**Action item**
Each line of the entries below that holds "else" is needed, copied in full.

Collected data
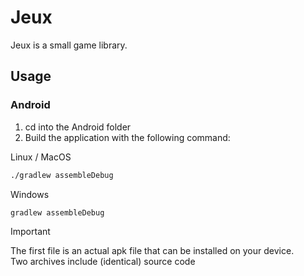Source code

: # Jeux
Jeux is a small game library.

## Usage
### Android
1. cd into the Android folder
2. Build the application with the following command:

Linux / MacOS
```bash
./gradlew assembleDebug
```
Windows
```bash
gradlew assembleDebug
```

>[!IMPORTANT]
The first file is an actual apk file that can be installed on your device.<br>
Two archives include (identical) source code 
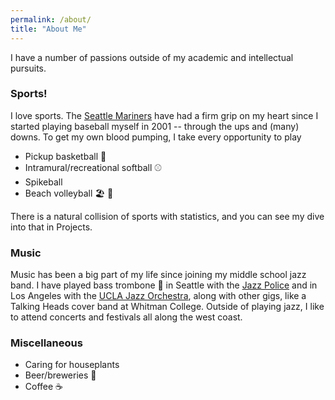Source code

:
 ```yaml
---
permalink: /about/
title: "About Me"
---
```


I have a number of passions outside of my academic and intellectual pursuits. 

### Sports!
I love sports. The [Seattle Mariners](https://www.mlb.com/mariners) have had a firm grip on my heart since I started playing baseball myself in 2001 -- through the ups and (many) downs. To get my own blood pumping, I take every opportunity to play

- Pickup basketball 🏀
- Intramural/recreational softball ⚾
- Spikeball 
- Beach volleyball 🏖️ 🏐

There is a natural collision of sports with statistics, and you can see my dive into that in Projects.

### Music
Music has been a big part of my life since joining my middle school jazz band. I have played bass trombone 🎵 in Seattle with the [Jazz Police](https://originarts.com/artists/artist.php?Artist_ID=20) and in Los Angeles with the [UCLA Jazz Orchestra](https://schoolofmusic.ucla.edu/ensembles/jazz-orchestra/), along with other gigs, like a Talking Heads cover band at Whitman College. Outside of playing jazz, I like to attend concerts and festivals all along the west coast.

### Miscellaneous

- Caring for houseplants
- Beer/breweries 🍻
- Coffee ☕

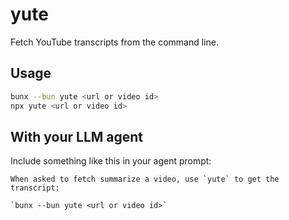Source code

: # yute

Fetch YouTube transcripts from the command line.

## Usage

```bash
bunx --bun yute <url or video id>
npx yute <url or video id>
```

## With your LLM agent

Include something like this in your agent prompt:

```
When asked to fetch summarize a video, use `yute` to get the transcript:

`bunx --bun yute <url or video id>`
```

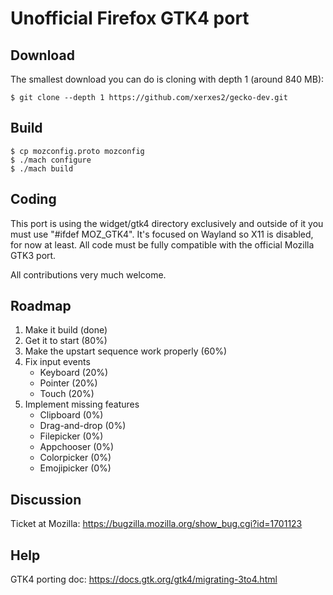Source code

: # Unofficial Firefox GTK4 port

## Download
The smallest download you can do is cloning with depth 1 (around 840 MB):
```
$ git clone --depth 1 https://github.com/xerxes2/gecko-dev.git
```

## Build
```
$ cp mozconfig.proto mozconfig
$ ./mach configure
$ ./mach build
```

## Coding
This port is using the widget/gtk4 directory exclusively and outside of it you must use "#ifdef MOZ_GTK4".
It's focused on Wayland so X11 is disabled, for now at least. All code must be fully compatible with the
official Mozilla GTK3 port.

All contributions very much welcome.

## Roadmap
1. Make it build (done)
2. Get it to start (80%)
3. Make the upstart sequence work properly (60%)
4. Fix input events
    * Keyboard (20%)
    * Pointer (20%)
    * Touch (20%)
5. Implement missing features
    * Clipboard (0%)
    * Drag-and-drop (0%)
    * Filepicker (0%)
    * Appchooser (0%)
    * Colorpicker (0%)
    * Emojipicker (0%)

## Discussion
Ticket at Mozilla: https://bugzilla.mozilla.org/show_bug.cgi?id=1701123

## Help
GTK4 porting doc: https://docs.gtk.org/gtk4/migrating-3to4.html

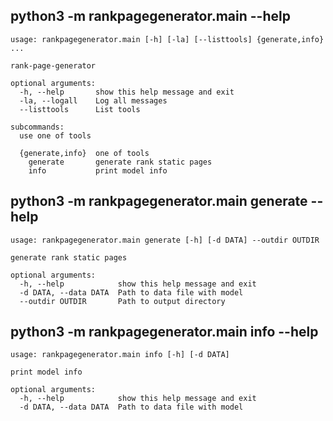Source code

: ## <a name="main_help"></a> python3 -m rankpagegenerator.main --help
```
usage: rankpagegenerator.main [-h] [-la] [--listtools] {generate,info} ...

rank-page-generator

optional arguments:
  -h, --help       show this help message and exit
  -la, --logall    Log all messages
  --listtools      List tools

subcommands:
  use one of tools

  {generate,info}  one of tools
    generate       generate rank static pages
    info           print model info
```



## <a name="generate_help"></a> python3 -m rankpagegenerator.main generate --help
```
usage: rankpagegenerator.main generate [-h] [-d DATA] --outdir OUTDIR

generate rank static pages

optional arguments:
  -h, --help            show this help message and exit
  -d DATA, --data DATA  Path to data file with model
  --outdir OUTDIR       Path to output directory
```



## <a name="info_help"></a> python3 -m rankpagegenerator.main info --help
```
usage: rankpagegenerator.main info [-h] [-d DATA]

print model info

optional arguments:
  -h, --help            show this help message and exit
  -d DATA, --data DATA  Path to data file with model
```
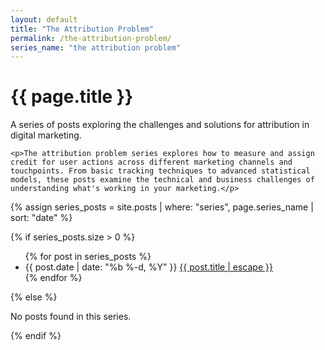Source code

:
 ```yaml
---
layout: default
title: "The Attribution Problem"
permalink: /the-attribution-problem/
series_name: "the attribution problem"
---
```


<div class="series-page">
  <h1 class="series-title">{{ page.title }}</h1>
  
  <div class="series-description">
    <p>A series of posts exploring the challenges and solutions for attribution in digital marketing.</p>
    
    <p>The attribution problem series explores how to measure and assign credit for user actions across different marketing channels and touchpoints. From basic tracking techniques to advanced statistical models, these posts examine the technical and business challenges of understanding what's working in your marketing.</p>
  </div>
  
  {% assign series_posts = site.posts | where: "series", page.series_name | sort: "date" %}
  
  {% if series_posts.size > 0 %}
    <ul class="post-list">
      {% for post in series_posts %}
      <li>
        <span class="post-meta">{{ post.date | date: "%b %-d, %Y" }}</span>
        <a class="post-link" href="{{ post.url | relative_url }}">
          {{ post.title | escape }}
        </a>
      </li>
      {% endfor %}
    </ul>
  {% else %}
    <p>No posts found in this series.</p>
  {% endif %}
</div>
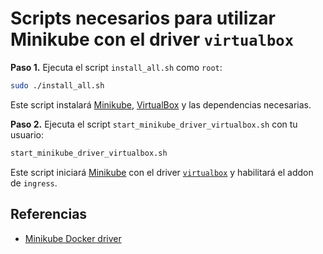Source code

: # Scripts necesarios para utilizar Minikube con el driver `virtualbox`

**Paso 1.** Ejecuta el script `install_all.sh` como `root`:

```bash
sudo ./install_all.sh
```

Este script instalará [Minikube][1], [VirtualBox][2] y las dependencias necesarias.

**Paso 2.** Ejecuta el script `start_minikube_driver_virtualbox.sh` con tu usuario:

```bash
start_minikube_driver_virtualbox.sh
```

Este script iniciará [Minikube][1] con el driver [`virtualbox`][3] y habilitará el addon de `ingress`.

## Referencias

- [Minikube Docker driver][3]

[1]: https://minikube.sigs.k8s.io/docs/
[2]: https://www.virtualbox.org
[3]: https://minikube.sigs.k8s.io/docs/drivers/virtualbox/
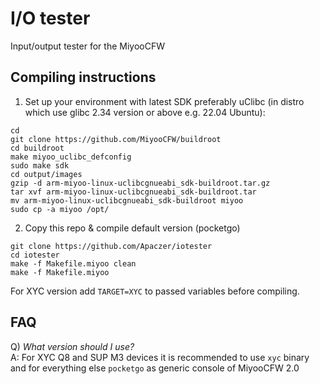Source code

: # I/O tester
Input/output tester for the MiyooCFW

## Compiling instructions
1. Set up your environment with latest SDK preferably uClibc (in distro which use glibc 2.34 version or above e.g. 22.04 Ubuntu): 
```
cd
git clone https://github.com/MiyooCFW/buildroot
cd buildroot
make miyoo_uclibc_defconfig
sudo make sdk
cd output/images
gzip -d arm-miyoo-linux-uclibcgnueabi_sdk-buildroot.tar.gz
tar xvf arm-miyoo-linux-uclibcgnueabi_sdk-buildroot.tar
mv arm-miyoo-linux-uclibcgnueabi_sdk-buildroot miyoo
sudo cp -a miyoo /opt/
```
2. Copy this repo & compile default version (pocketgo)
``` 
git clone https://github.com/Apaczer/iotester
cd iotester
make -f Makefile.miyoo clean
make -f Makefile.miyoo
```

For XYC version add ``TARGET=XYC`` to passed variables before compiling.

## FAQ
Q) _What version should I use?_  
A:  For XYC Q8 and SUP M3 devices it is recommended to use ``xyc`` binary and for everything else ``pocketgo`` as generic console of MiyooCFW 2.0

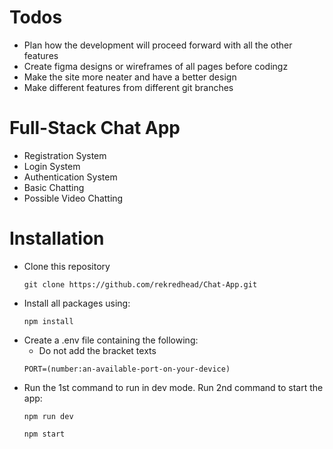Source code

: # Todos
- Plan how the development will proceed forward with all the other features
- Create figma designs or wireframes of all pages before codingz
- Make the site more neater and have a better design
- Make different features from different git branches

# Full-Stack Chat App
- Registration System
- Login System
- Authentication System
- Basic Chatting
- Possible Video Chatting

# Installation
- Clone this repository
   ```
   git clone https://github.com/rekredhead/Chat-App.git
   ```
- Install all packages using:
   ```
   npm install
   ```
- Create a .env file containing the following:
   - Do not add the bracket texts
   ```
   PORT=(number:an-available-port-on-your-device)
   ```
- Run the 1st command to run in dev mode. Run 2nd command to start the app:
   ```
   npm run dev
   ```
   ```
   npm start
   ```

**Exercise solution**
  {% else %}
A:  For XYC Q8 and SUP M3 devices it is recommended to use ``xyc`` binary and for everything else ``pocketgo`` as generic console of MiyooCFW 2.0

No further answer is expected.